Dr. Wu was born in 1912 near Shanghai the same year as the founding of the Republic of China. Her mother, Funhua Fan, was a teacher and her father, Zhong-Yi Wu, was an intellectual and engineer. Wu and her father encouraged her to pursue her education as far as she could Wu’s father opened a school that she attended as a young girl until she went to boarding school. 

Most known for her work on the top-secret Manhattan Project during World War II and her Cobalt-60 experiment, the Wu experiment, that contested the law of conservation of parity (which holds that the mirror images of two physical interactions are the same).  

Parity is the idea that the current world and one built like its mirror image would behave in the same way, with the only difference that left and right would be reversed (for example, a clock which spins clockwise would spin counterclockwise if a mirrored version of it were built).  

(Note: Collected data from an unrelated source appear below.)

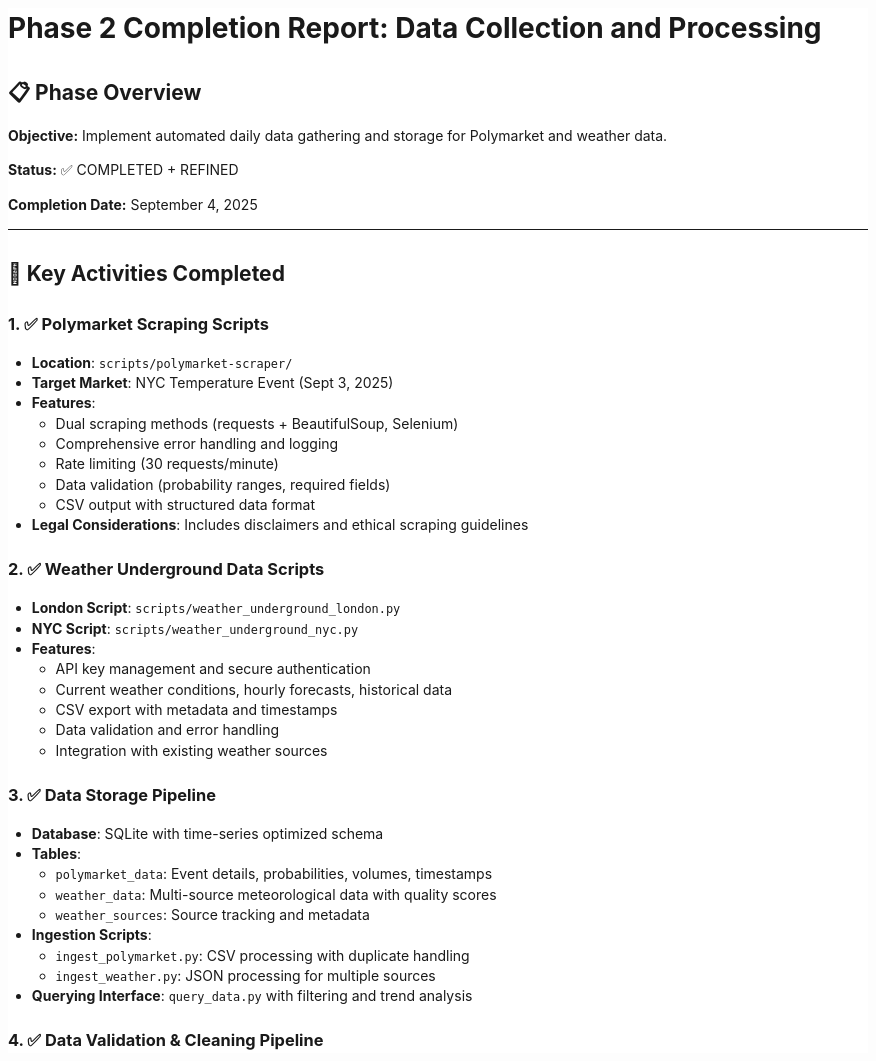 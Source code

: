 # Phase 2 Completion Report: Data Collection and Processing

## 📋 Phase Overview

**Objective:** Implement automated daily data gathering and storage for Polymarket and weather data.

**Status:** ✅ COMPLETED + REFINED

**Completion Date:** September 4, 2025

---

## 🎯 Key Activities Completed

### 1. ✅ Polymarket Scraping Scripts

- **Location**: `scripts/polymarket-scraper/`
- **Target Market**: NYC Temperature Event (Sept 3, 2025)
- **Features**:
  - Dual scraping methods (requests + BeautifulSoup, Selenium)
  - Comprehensive error handling and logging
  - Rate limiting (30 requests/minute)
  - Data validation (probability ranges, required fields)
  - CSV output with structured data format
- **Legal Considerations**: Includes disclaimers and ethical scraping guidelines

### 2. ✅ Weather Underground Data Scripts

- **London Script**: `scripts/weather_underground_london.py`
- **NYC Script**: `scripts/weather_underground_nyc.py`
- **Features**:
  - API key management and secure authentication
  - Current weather conditions, hourly forecasts, historical data
  - CSV export with metadata and timestamps
  - Data validation and error handling
  - Integration with existing weather sources

### 3. ✅ Data Storage Pipeline

- **Database**: SQLite with time-series optimized schema
- **Tables**:
  - `polymarket_data`: Event details, probabilities, volumes, timestamps
  - `weather_data`: Multi-source meteorological data with quality scores
  - `weather_sources`: Source tracking and metadata
- **Ingestion Scripts**:
  - `ingest_polymarket.py`: CSV processing with duplicate handling
  - `ingest_weather.py`: JSON processing for multiple sources
- **Querying Interface**: `query_data.py` with filtering and trend analysis

### 4. ✅ Data Validation & Cleaning Pipeline

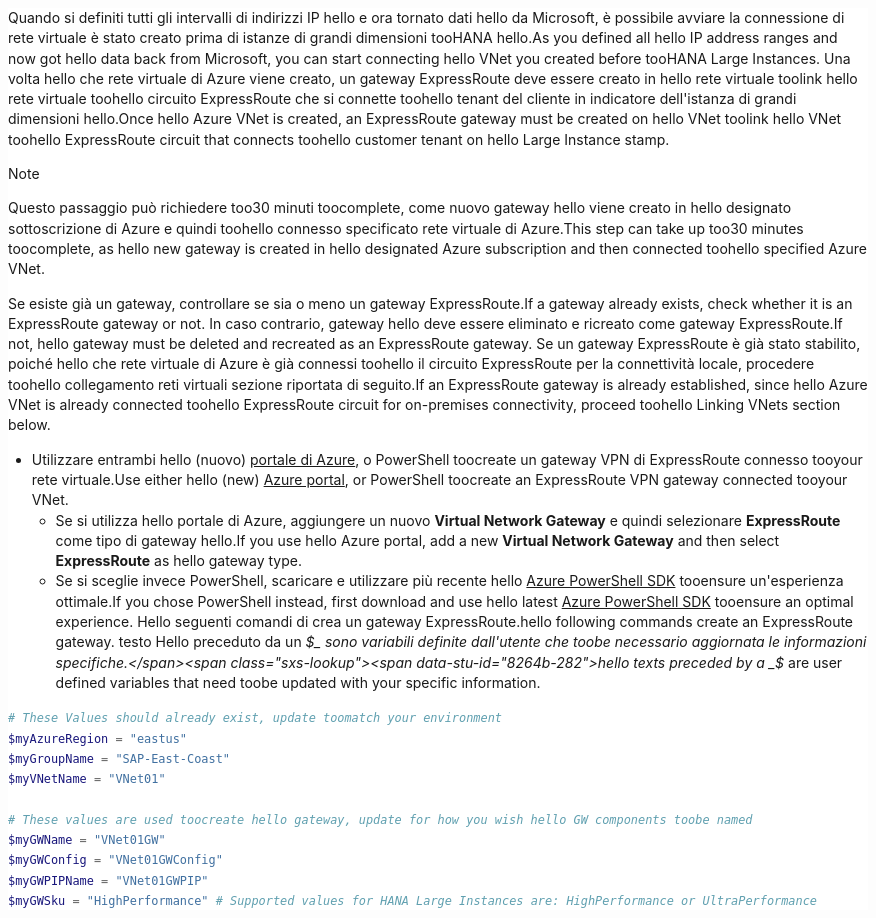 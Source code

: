 <span data-ttu-id="8264b-272">Quando si definiti tutti gli intervalli di indirizzi IP hello e ora tornato dati hello da Microsoft, è possibile avviare la connessione di rete virtuale è stato creato prima di istanze di grandi dimensioni tooHANA hello.</span><span class="sxs-lookup"><span data-stu-id="8264b-272">As you defined all hello IP address ranges and now got hello data back from Microsoft, you can start connecting hello VNet you created before tooHANA Large Instances.</span></span> <span data-ttu-id="8264b-273">Una volta hello che rete virtuale di Azure viene creato, un gateway ExpressRoute deve essere creato in hello rete virtuale toolink hello rete virtuale toohello circuito ExpressRoute che si connette toohello tenant del cliente in indicatore dell'istanza di grandi dimensioni hello.</span><span class="sxs-lookup"><span data-stu-id="8264b-273">Once hello Azure VNet is created, an ExpressRoute gateway must be created on hello VNet toolink hello VNet toohello ExpressRoute circuit that connects toohello customer tenant on hello Large Instance stamp.</span></span>

> [!NOTE] 
> <span data-ttu-id="8264b-274">Questo passaggio può richiedere too30 minuti toocomplete, come nuovo gateway hello viene creato in hello designato sottoscrizione di Azure e quindi toohello connesso specificato rete virtuale di Azure.</span><span class="sxs-lookup"><span data-stu-id="8264b-274">This step can take up too30 minutes toocomplete, as hello new gateway is created in hello designated Azure subscription and then connected toohello specified Azure VNet.</span></span>

<span data-ttu-id="8264b-275">Se esiste già un gateway, controllare se sia o meno un gateway ExpressRoute.</span><span class="sxs-lookup"><span data-stu-id="8264b-275">If a gateway already exists, check whether it is an ExpressRoute gateway or not.</span></span> <span data-ttu-id="8264b-276">In caso contrario, gateway hello deve essere eliminato e ricreato come gateway ExpressRoute.</span><span class="sxs-lookup"><span data-stu-id="8264b-276">If not, hello gateway must be deleted and recreated as an ExpressRoute gateway.</span></span> <span data-ttu-id="8264b-277">Se un gateway ExpressRoute è già stato stabilito, poiché hello che rete virtuale di Azure è già connessi toohello il circuito ExpressRoute per la connettività locale, procedere toohello collegamento reti virtuali sezione riportata di seguito.</span><span class="sxs-lookup"><span data-stu-id="8264b-277">If an ExpressRoute gateway is already established, since hello Azure VNet is already connected toohello ExpressRoute circuit for on-premises connectivity, proceed toohello Linking VNets section below.</span></span>

- <span data-ttu-id="8264b-278">Utilizzare entrambi hello (nuovo) [portale di Azure](https://portal.azure.com/), o PowerShell toocreate un gateway VPN di ExpressRoute connesso tooyour rete virtuale.</span><span class="sxs-lookup"><span data-stu-id="8264b-278">Use either hello (new) [Azure portal](https://portal.azure.com/), or PowerShell toocreate an ExpressRoute VPN gateway connected tooyour VNet.</span></span>
  - <span data-ttu-id="8264b-279">Se si utilizza hello portale di Azure, aggiungere un nuovo **Virtual Network Gateway** e quindi selezionare **ExpressRoute** come tipo di gateway hello.</span><span class="sxs-lookup"><span data-stu-id="8264b-279">If you use hello Azure portal, add a new **Virtual Network Gateway** and then select **ExpressRoute** as hello gateway type.</span></span>
  - <span data-ttu-id="8264b-280">Se si sceglie invece PowerShell, scaricare e utilizzare più recente hello [Azure PowerShell SDK](https://azure.microsoft.com/downloads/) tooensure un'esperienza ottimale.</span><span class="sxs-lookup"><span data-stu-id="8264b-280">If you chose PowerShell instead, first download and use hello latest [Azure PowerShell SDK](https://azure.microsoft.com/downloads/) tooensure an optimal experience.</span></span> <span data-ttu-id="8264b-281">Hello seguenti comandi di crea un gateway ExpressRoute.</span><span class="sxs-lookup"><span data-stu-id="8264b-281">hello following commands create an ExpressRoute gateway.</span></span> <span data-ttu-id="8264b-282">testo Hello preceduto da un  _$_  sono variabili definite dall'utente che toobe necessario aggiornata le informazioni specifiche.</span><span class="sxs-lookup"><span data-stu-id="8264b-282">hello texts preceded by a _$_ are user defined variables that need toobe updated with your specific information.</span></span>

```PowerShell
# These Values should already exist, update toomatch your environment
$myAzureRegion = "eastus"
$myGroupName = "SAP-East-Coast"
$myVNetName = "VNet01"

# These values are used toocreate hello gateway, update for how you wish hello GW components toobe named
$myGWName = "VNet01GW"
$myGWConfig = "VNet01GWConfig"
$myGWPIPName = "VNet01GWPIP"
$myGWSku = "HighPerformance" # Supported values for HANA Large Instances are: HighPerformance or UltraPerformance

``` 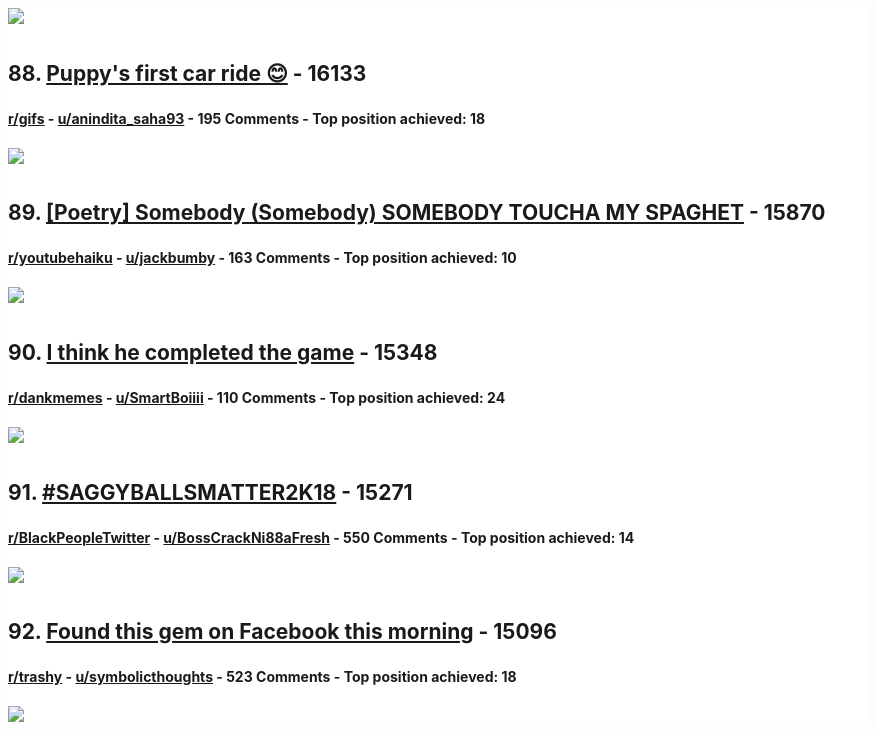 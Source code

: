 <a href="https://i.imgur.com/HKfJbmu.gifv"><img src="https://b.thumbs.redditmedia.com/WduN-pQ6Cu5tgRfVGaPy9PeAdG-bQC-RVTIYA_HdcLw.jpg"></img></a>

## 88. [Puppy's first car ride 😊](http://reddit.com/r/gifs/comments/7rsskm/puppys_first_car_ride/) - 16133
#### [r/gifs](http://reddit.com/r/gifs) - [u/anindita_saha93](http://reddit.com/u/anindita_saha93) - 195 Comments - Top position achieved: 18

<a href="https://i.imgur.com/w0p9fbA.gifv"><img src="https://b.thumbs.redditmedia.com/1U8UQr0eu59uYBG1YPi6ZoG_-B8RvuDS4fmJd1bb2Ek.jpg"></img></a>

## 89. [[Poetry] Somebody (Somebody) SOMEBODY TOUCHA MY SPAGHET](http://reddit.com/r/youtubehaiku/comments/7rqvwv/poetry_somebody_somebody_somebody_toucha_my/) - 15870
#### [r/youtubehaiku](http://reddit.com/r/youtubehaiku) - [u/jackbumby](http://reddit.com/u/jackbumby) - 163 Comments - Top position achieved: 10

<a href="https://youtu.be/B3VDjhTv0PA"><img src="https://b.thumbs.redditmedia.com/yIZV4f-wfNWIFa5zfA1SHNmWgF3SzULop6PFzBza1dU.jpg"></img></a>

## 90. [I think he completed the game](http://reddit.com/r/dankmemes/comments/7rt3gk/i_think_he_completed_the_game/) - 15348
#### [r/dankmemes](http://reddit.com/r/dankmemes) - [u/SmartBoiiii](http://reddit.com/u/SmartBoiiii) - 110 Comments - Top position achieved: 24

<a href="https://i.redd.it/a2bc1t5jeab01.jpg"><img src="https://b.thumbs.redditmedia.com/rYUI7WTSWt1j6_fcV1n_Hj6616LP6Kl3o8uEqENLNAU.jpg"></img></a>

## 91. [#SAGGYBALLSMATTER2K18](http://reddit.com/r/BlackPeopleTwitter/comments/7rnbmc/saggyballsmatter2k18/) - 15271
#### [r/BlackPeopleTwitter](http://reddit.com/r/BlackPeopleTwitter) - [u/BossCrackNi88aFresh](http://reddit.com/u/BossCrackNi88aFresh) - 550 Comments - Top position achieved: 14

<a href="https://i.redd.it/fhnzqtxyn4b01.jpg"><img src="https://b.thumbs.redditmedia.com/FUzVSeraIoKgvSA03SxmscUKKnguqchj3XvUmHs8SZs.jpg"></img></a>

## 92. [Found this gem on Facebook this morning](http://reddit.com/r/trashy/comments/7rs9fm/found_this_gem_on_facebook_this_morning/) - 15096
#### [r/trashy](http://reddit.com/r/trashy) - [u/symbolicthoughts](http://reddit.com/u/symbolicthoughts) - 523 Comments - Top position achieved: 18

<a href="https://i.redd.it/oz5vzrgor9b01.jpg"><img src="https://b.thumbs.redditmedia.com/0UV1i--KllcjBA8nyMCMvHZjZmT3iEOjUrW7dDg9B0s.jpg"></img></a>
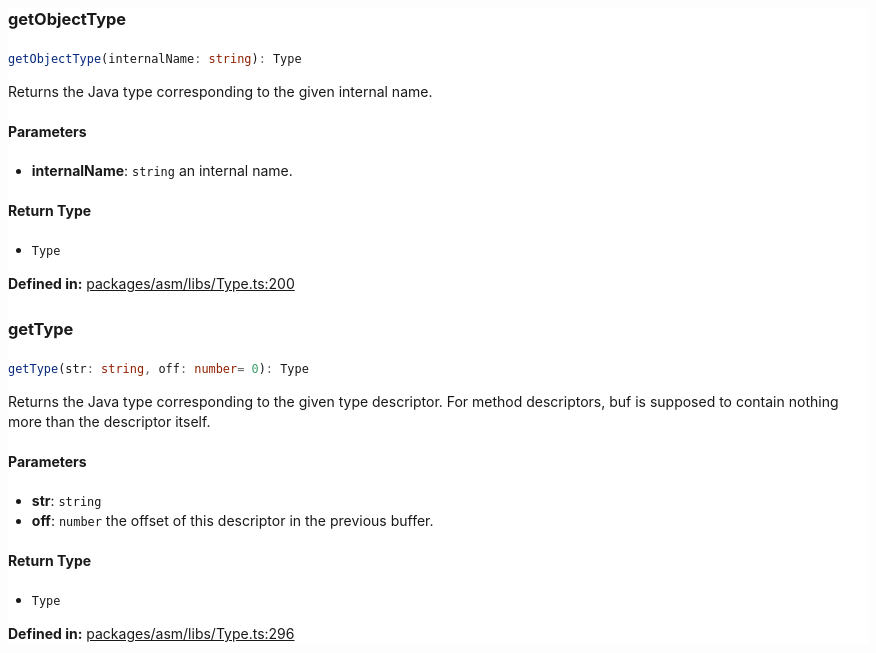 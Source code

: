 
### getObjectType <Badge type="warning" text="static" />

```ts
getObjectType(internalName: string): Type
```
Returns the Java type corresponding to the given internal name.
#### Parameters

- **internalName**: `string`
an internal name.
#### Return Type

- `Type`

<p style="font-size: 14px; color: var(--vp-c-text-2)">
<strong>Defined in:</strong> <a href="https://github.com/voxelum/minecraft-launcher-core-node/blob/master/packages/asm/libs/Type.ts#L200" target="_blank" rel="noreferrer">packages/asm/libs/Type.ts:200</a>
</p>


### getType <Badge type="warning" text="static" />

```ts
getType(str: string, off: number= 0): Type
```
Returns the Java type corresponding to the given type descriptor. For
method descriptors, buf is supposed to contain nothing more than the
descriptor itself.
#### Parameters

- **str**: `string`
- **off**: `number`
the offset of this descriptor in the previous buffer.
#### Return Type

- `Type`

<p style="font-size: 14px; color: var(--vp-c-text-2)">
<strong>Defined in:</strong> <a href="https://github.com/voxelum/minecraft-launcher-core-node/blob/master/packages/asm/libs/Type.ts#L296" target="_blank" rel="noreferrer">packages/asm/libs/Type.ts:296</a>
</p>


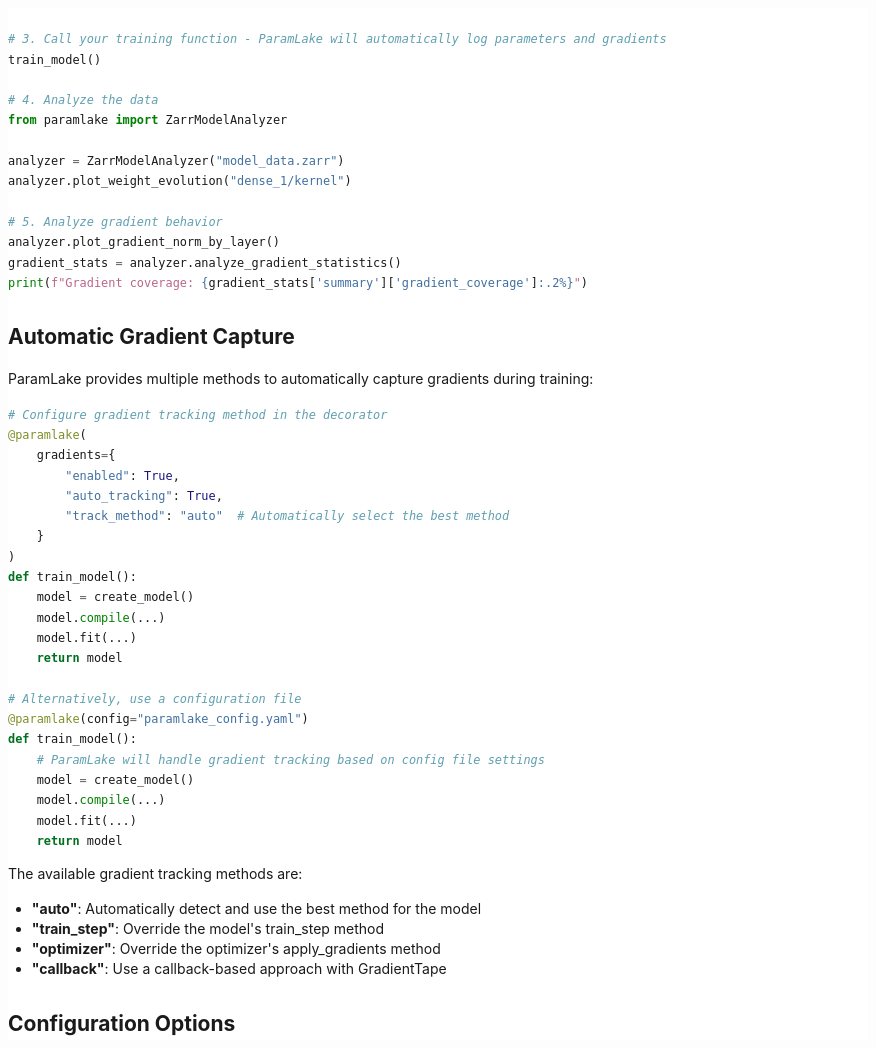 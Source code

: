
 ```python

# 3. Call your training function - ParamLake will automatically log parameters and gradients
train_model()

# 4. Analyze the data
from paramlake import ZarrModelAnalyzer

analyzer = ZarrModelAnalyzer("model_data.zarr")
analyzer.plot_weight_evolution("dense_1/kernel")

# 5. Analyze gradient behavior
analyzer.plot_gradient_norm_by_layer()
gradient_stats = analyzer.analyze_gradient_statistics()
print(f"Gradient coverage: {gradient_stats['summary']['gradient_coverage']:.2%}")
```

## Automatic Gradient Capture

ParamLake provides multiple methods to automatically capture gradients during training:

```python
# Configure gradient tracking method in the decorator
@paramlake(
    gradients={
        "enabled": True,
        "auto_tracking": True,
        "track_method": "auto"  # Automatically select the best method
    }
)
def train_model():
    model = create_model()
    model.compile(...)
    model.fit(...)
    return model

# Alternatively, use a configuration file
@paramlake(config="paramlake_config.yaml")
def train_model():
    # ParamLake will handle gradient tracking based on config file settings
    model = create_model()
    model.compile(...)
    model.fit(...)
    return model
```

The available gradient tracking methods are:
- **"auto"**: Automatically detect and use the best method for the model
- **"train_step"**: Override the model's train_step method
- **"optimizer"**: Override the optimizer's apply_gradients method
- **"callback"**: Use a callback-based approach with GradientTape

## Configuration Options
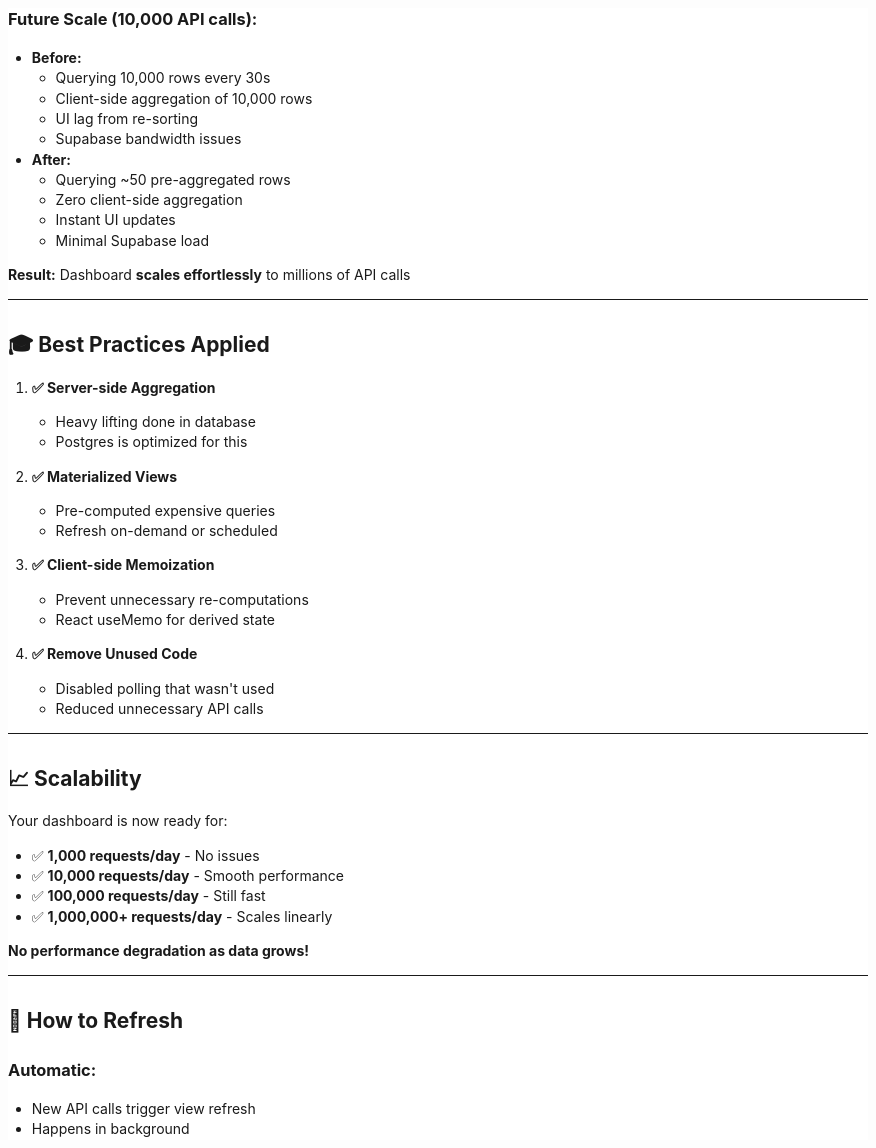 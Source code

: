 ### **Future Scale (10,000 API calls):**
- **Before:** 
  - Querying 10,000 rows every 30s
  - Client-side aggregation of 10,000 rows
  - UI lag from re-sorting
  - Supabase bandwidth issues
- **After:**
  - Querying ~50 pre-aggregated rows
  - Zero client-side aggregation
  - Instant UI updates
  - Minimal Supabase load

**Result:** Dashboard **scales effortlessly** to millions of API calls

---

## 🎓 **Best Practices Applied**

1. **✅ Server-side Aggregation**
   - Heavy lifting done in database
   - Postgres is optimized for this
   
2. **✅ Materialized Views**
   - Pre-computed expensive queries
   - Refresh on-demand or scheduled

3. **✅ Client-side Memoization**
   - Prevent unnecessary re-computations
   - React useMemo for derived state

4. **✅ Remove Unused Code**
   - Disabled polling that wasn't used
   - Reduced unnecessary API calls

---

## 📈 **Scalability**

Your dashboard is now ready for:
- ✅ **1,000 requests/day** - No issues
- ✅ **10,000 requests/day** - Smooth performance
- ✅ **100,000 requests/day** - Still fast
- ✅ **1,000,000+ requests/day** - Scales linearly

**No performance degradation as data grows!**

---

## 🔄 **How to Refresh**

### **Automatic:**
- New API calls trigger view refresh
- Happens in background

The violation of parity in weak interactions was a principle theorized by Dr. Wu’s colleagues , theoretical physicists Tsung-Dao Lee and Chen-Ning Yang who won the 1957 Nobel Prize in Physics, while Wu herself waited twenty-one years before she was awarded the inaugural Wolf Prize in Physics in 1978. Dr. Wu’s pioneering work is regarded as a standard among physicists today.   

Her expertise in experimental physics evoked comparisons to Marie Curie. Her nicknames include the “First Lady of Physics”, the “Chinese Madame Curie”, Madam Wu, and the “Queen of Nuclear Research”.